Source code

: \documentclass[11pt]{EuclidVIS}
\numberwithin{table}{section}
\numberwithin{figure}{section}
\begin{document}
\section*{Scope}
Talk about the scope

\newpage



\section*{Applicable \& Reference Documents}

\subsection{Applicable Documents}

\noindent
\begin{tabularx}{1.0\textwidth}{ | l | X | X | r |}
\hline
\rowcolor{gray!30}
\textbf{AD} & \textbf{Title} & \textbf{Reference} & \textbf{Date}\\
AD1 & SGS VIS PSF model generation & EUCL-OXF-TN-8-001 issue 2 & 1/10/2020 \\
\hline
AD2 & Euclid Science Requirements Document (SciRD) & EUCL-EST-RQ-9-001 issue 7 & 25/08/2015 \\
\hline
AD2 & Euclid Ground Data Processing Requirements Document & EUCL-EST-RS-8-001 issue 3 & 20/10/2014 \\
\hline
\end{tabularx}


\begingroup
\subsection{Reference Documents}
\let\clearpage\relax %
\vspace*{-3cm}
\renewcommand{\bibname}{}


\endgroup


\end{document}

***

| REQUIREMENT |
Show the lines of the data that hold the word "issue".

| ANSWER BELOW |
AD1 & SGS VIS PSF model generation & EUCL-OXF-TN-8-001 issue 2 & 1/10/2020 \\
AD2 & Euclid Science Requirements Document (SciRD) & EUCL-EST-RQ-9-001 issue 7 & 25/08/2015 \\
AD2 & Euclid Ground Data Processing Requirements Document & EUCL-EST-RS-8-001 issue 3 & 20/10/2014 \\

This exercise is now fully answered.